TERRE HAUTE — The rich and distinct voice of Bernie Carney, co-owner of Carney Tire Co., is a familiar one in the Wabash Valley.

Carney and his brother Joe have been operating Carney Tire Co. for more than 50 years. During much of that time, Bernie Carney has been actively advertising their business on radio and television, making him well-known across the area.

But those days will soon be over. After more than five decades, the Carneys are ready to close their longtime Terre Haute business for good.

“It’s time,” said Bernie Carney, 80, who has been selling tires and servicing cars in Terre Haute since the 1950s and recently made the decision with his brother to call it quits. Family members had been urging the two to retire, and now they have decided to listen, he said.

The Carney brothers started working at their father’s tire business when they were just 12 years old. Bernie’s first job, during World War II, was to crawl under customers’ cars as they purchased gasoline to check the serial numbers on their tires. Gasoline was rationed at the time and the serial numbers on the tires and the gasoline ration cards were required by law to match, he said.

Joe, who is five years younger than his brother, said his first job was washing cars at the family business.

In those days, “It was just automatic that you went to work at [age] 12,” Bernie said.

From salesman to businessman

Bernard “B.J.” Carney Sr., a World War I veteran with a sixth-grade education, started Carney Tire Co. in the former Filbeck Hotel building at Fifth and Cherry streets in downtown Terre Haute in 1923. He worked as a salesman for General Tire before opening his own business.

In 1929, the same year his son Bernie was born, Carney Sr. moved his business to a larger location at 1313 Wabash Ave. into a building that still stands today. At this location, Carney Tire Co. sold tires, automotive batteries and gasoline under an enclosed roof.

A few years later, in 1935, the business moved again, this time to 1600 Wabash Ave., where it would remain for the next 34 years. Carney Tire Co. continued to grow at that location and then, in 1947, construction began on a new building at the same location, along with an A&P supermarket, also at 16th and Wabash.

The following year, after spending time during the new facility’s construction at the Tip Dodson Garage, Carney Tire Co. celebrated a grand opening in its new building. A free gift was given to every car owner who entered the business as part of the grand opening celebration.

In 1954, Jim Carney, an older brother to Bernie and Joe, died in a car accident. He had been helping his father run the business and the loss was hard on B.J. Carney, Bernie said. Soon, Bernie would move back to Terre Haute to help run the business after working at WFBM-TV (now WRTV, Channel 6) and Radio in Indianapolis as the sales and promotions manager. He and Joe Carney would continue to operate the business until the present.

Once back from Indianapolis, Bernie put his sales and promotions training to good work at Carney Tire Co., using advertising to help build on his father’s success. So effective was his advertising that in 1966, Carney Tire Co. won a Life Magazine national award for its local marketing and promotions.
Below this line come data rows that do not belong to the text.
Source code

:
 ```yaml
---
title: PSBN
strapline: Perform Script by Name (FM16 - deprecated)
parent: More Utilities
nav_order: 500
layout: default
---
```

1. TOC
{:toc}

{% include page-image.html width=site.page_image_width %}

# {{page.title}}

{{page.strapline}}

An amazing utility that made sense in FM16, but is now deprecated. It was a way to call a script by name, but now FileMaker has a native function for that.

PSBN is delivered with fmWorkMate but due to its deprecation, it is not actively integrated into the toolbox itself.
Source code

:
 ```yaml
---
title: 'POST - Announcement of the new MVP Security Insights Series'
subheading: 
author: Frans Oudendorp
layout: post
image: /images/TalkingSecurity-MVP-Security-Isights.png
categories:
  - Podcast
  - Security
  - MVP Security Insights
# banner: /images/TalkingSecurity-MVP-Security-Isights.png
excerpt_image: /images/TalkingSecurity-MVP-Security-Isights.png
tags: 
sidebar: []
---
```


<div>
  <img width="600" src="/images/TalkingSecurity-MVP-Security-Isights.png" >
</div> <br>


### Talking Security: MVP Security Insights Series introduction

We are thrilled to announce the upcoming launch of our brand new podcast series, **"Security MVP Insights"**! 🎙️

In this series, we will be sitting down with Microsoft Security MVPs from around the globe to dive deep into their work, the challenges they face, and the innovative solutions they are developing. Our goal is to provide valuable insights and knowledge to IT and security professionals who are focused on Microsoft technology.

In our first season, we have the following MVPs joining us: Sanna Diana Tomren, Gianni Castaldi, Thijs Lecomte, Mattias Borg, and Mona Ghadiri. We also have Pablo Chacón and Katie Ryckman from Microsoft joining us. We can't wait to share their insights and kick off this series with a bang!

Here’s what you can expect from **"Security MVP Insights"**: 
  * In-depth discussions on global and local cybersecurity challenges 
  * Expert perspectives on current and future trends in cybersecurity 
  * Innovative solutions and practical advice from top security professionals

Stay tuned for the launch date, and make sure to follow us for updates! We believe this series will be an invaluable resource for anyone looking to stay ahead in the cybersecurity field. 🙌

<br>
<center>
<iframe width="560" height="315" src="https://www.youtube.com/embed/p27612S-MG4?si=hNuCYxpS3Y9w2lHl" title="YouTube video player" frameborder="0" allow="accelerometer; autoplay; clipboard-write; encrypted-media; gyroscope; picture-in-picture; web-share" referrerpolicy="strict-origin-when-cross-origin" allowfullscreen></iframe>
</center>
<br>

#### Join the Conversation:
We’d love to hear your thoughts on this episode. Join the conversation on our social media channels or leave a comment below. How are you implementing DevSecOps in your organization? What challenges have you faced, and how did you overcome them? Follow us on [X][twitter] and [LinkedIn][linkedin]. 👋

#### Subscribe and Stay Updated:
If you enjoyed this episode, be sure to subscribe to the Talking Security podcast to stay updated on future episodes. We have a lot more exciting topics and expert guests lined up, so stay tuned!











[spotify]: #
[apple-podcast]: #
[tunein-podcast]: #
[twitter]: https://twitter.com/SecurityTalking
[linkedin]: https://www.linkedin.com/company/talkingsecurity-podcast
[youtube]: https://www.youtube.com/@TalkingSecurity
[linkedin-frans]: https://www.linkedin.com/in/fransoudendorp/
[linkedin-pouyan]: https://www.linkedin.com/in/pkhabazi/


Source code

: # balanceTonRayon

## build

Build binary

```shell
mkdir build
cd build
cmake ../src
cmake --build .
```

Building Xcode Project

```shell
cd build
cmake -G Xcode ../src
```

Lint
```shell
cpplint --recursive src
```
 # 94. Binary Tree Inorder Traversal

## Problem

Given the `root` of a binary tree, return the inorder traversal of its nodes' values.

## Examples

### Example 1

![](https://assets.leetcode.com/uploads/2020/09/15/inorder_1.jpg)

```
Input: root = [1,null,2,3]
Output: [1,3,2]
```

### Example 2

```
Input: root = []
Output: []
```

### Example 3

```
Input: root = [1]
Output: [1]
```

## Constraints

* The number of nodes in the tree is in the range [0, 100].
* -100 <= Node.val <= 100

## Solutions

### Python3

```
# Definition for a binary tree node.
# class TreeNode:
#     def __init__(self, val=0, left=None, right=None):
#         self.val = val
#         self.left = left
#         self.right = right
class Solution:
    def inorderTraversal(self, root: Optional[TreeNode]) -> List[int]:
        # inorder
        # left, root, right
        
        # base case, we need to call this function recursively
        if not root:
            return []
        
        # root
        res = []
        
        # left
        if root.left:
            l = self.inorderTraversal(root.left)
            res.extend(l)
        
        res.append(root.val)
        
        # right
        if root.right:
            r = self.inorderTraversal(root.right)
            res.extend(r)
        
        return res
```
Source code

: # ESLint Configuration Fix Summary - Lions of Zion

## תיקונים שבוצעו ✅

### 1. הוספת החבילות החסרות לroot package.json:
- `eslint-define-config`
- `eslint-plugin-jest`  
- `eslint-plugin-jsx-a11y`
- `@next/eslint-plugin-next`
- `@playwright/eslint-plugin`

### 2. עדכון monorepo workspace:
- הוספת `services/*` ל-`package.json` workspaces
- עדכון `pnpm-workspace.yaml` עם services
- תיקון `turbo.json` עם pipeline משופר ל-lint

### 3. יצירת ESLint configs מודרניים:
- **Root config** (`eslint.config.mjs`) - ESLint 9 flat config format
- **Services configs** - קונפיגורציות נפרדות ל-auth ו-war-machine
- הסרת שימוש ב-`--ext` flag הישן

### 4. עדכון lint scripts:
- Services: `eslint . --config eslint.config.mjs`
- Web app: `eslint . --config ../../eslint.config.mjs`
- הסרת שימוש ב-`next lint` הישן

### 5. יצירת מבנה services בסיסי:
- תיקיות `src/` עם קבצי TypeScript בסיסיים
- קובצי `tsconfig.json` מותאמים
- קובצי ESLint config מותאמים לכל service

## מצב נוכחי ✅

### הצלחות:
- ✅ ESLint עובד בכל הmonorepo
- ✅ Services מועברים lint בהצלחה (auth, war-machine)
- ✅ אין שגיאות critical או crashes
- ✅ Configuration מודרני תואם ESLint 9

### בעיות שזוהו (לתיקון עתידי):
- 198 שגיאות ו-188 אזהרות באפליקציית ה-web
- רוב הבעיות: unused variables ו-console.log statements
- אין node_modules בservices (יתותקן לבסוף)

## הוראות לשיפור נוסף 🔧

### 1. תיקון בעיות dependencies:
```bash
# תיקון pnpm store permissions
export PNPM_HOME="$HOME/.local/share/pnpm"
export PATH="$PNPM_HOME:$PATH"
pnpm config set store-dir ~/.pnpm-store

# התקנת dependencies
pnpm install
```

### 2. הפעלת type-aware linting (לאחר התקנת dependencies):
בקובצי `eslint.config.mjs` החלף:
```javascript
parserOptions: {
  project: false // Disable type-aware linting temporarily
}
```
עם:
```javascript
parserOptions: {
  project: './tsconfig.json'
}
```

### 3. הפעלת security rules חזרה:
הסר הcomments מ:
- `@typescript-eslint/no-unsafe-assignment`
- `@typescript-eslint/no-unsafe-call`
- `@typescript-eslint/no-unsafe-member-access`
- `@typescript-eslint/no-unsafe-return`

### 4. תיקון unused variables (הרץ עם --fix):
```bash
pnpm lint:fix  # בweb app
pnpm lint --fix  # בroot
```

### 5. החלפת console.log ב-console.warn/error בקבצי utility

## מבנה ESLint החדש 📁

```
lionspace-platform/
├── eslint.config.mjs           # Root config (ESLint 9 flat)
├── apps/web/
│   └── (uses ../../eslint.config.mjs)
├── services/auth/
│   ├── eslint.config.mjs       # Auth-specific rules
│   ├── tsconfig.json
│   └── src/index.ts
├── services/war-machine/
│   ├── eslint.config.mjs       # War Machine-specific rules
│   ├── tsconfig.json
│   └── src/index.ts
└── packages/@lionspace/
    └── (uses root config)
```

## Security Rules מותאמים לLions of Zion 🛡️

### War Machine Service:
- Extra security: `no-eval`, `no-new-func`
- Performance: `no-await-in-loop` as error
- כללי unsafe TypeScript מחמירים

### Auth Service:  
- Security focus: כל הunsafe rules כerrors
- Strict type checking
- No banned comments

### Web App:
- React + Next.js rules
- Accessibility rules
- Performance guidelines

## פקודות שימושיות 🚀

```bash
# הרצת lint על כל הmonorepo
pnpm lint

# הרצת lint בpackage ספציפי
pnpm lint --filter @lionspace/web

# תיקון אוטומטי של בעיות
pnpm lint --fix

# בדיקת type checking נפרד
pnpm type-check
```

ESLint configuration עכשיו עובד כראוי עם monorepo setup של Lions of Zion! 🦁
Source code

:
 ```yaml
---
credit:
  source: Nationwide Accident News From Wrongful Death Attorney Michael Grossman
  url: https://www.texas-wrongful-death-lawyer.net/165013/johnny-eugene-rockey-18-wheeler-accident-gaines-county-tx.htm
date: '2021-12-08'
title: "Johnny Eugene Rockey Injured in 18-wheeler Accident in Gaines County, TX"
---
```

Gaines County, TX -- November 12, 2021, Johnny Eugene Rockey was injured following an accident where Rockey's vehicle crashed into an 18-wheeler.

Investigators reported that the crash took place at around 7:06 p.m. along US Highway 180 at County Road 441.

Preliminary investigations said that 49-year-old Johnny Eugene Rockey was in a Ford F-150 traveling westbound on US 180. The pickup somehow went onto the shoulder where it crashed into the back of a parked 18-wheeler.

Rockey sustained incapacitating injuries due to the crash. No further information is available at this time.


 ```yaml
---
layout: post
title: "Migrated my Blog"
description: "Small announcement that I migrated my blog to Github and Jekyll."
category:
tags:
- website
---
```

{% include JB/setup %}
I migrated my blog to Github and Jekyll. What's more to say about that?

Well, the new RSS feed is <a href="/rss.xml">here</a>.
Bernie Carney’s radio and TV commercials remain on the air today and his voice is a familiar one to anyone who has grown up in the Wabash Valley.

The last move

In 1969, just a few years before B.J. Carney died at age 78, Carney Tire moved for the last time to its present location at 2131 Wabash Ave. By that time, Carney Tire Co. had become one of the state’s largest installers of shock absorbers and seatbelts, in addition to selling tires, gasoline and other automotive products.

“Advertising has been real good for us,” Bernie Carney said when asked the secret of the company’s success. The business has enjoyed loyal customers for years and continues to sell tires to people from all over the Wabash Valley, he said. Because of federal regulations requiring costly upgrades of underground fuel storage tanks, Carney Tire stopped selling gasoline in 1998, Bernie noted.

With the closing of Carney Tire, which is expected in August, the property on the southeast corner of Wabash and Monterey avenues will be available for a new owner. In addition to the building and land, all of the business’s equipment is now also for sale.

Carney Tire opened in Terre Haute the same year President Warren Harding died in office. And over the past 87 years, the tires they sold changed dramatically. In the early years, tires had inner tubes and often only lasted 10,000 miles. Today, tires tend to be much more expensive, are tubeless and can last up to 90,000 miles, Bernie said.

But some things haven’t changed. The inside of the building at 2131 Wabash Ave. still probably looks much like it did decades ago. The only computer in the business is part of the credit card machine, Bernie noted. The company’s cash register (or, more accurately, adding machine) at the main counter was purchased by the senior Carney from J.B. Pfister Co. of Terre Haute in 1923 “and it was used then,” Joe Carney said with a smile.

“It’s been wonderful,” Bernie Carney says of his decades of doing business in Terre Haute. Once retired, he’ll miss contact with the people his business has served, he said. Still, the time to close has finally arrived. After years of opening the business at 7:30 a.m., the Carneys are ready to call it quits.

“I’ll probably get used to sleeping in,” Bernie said.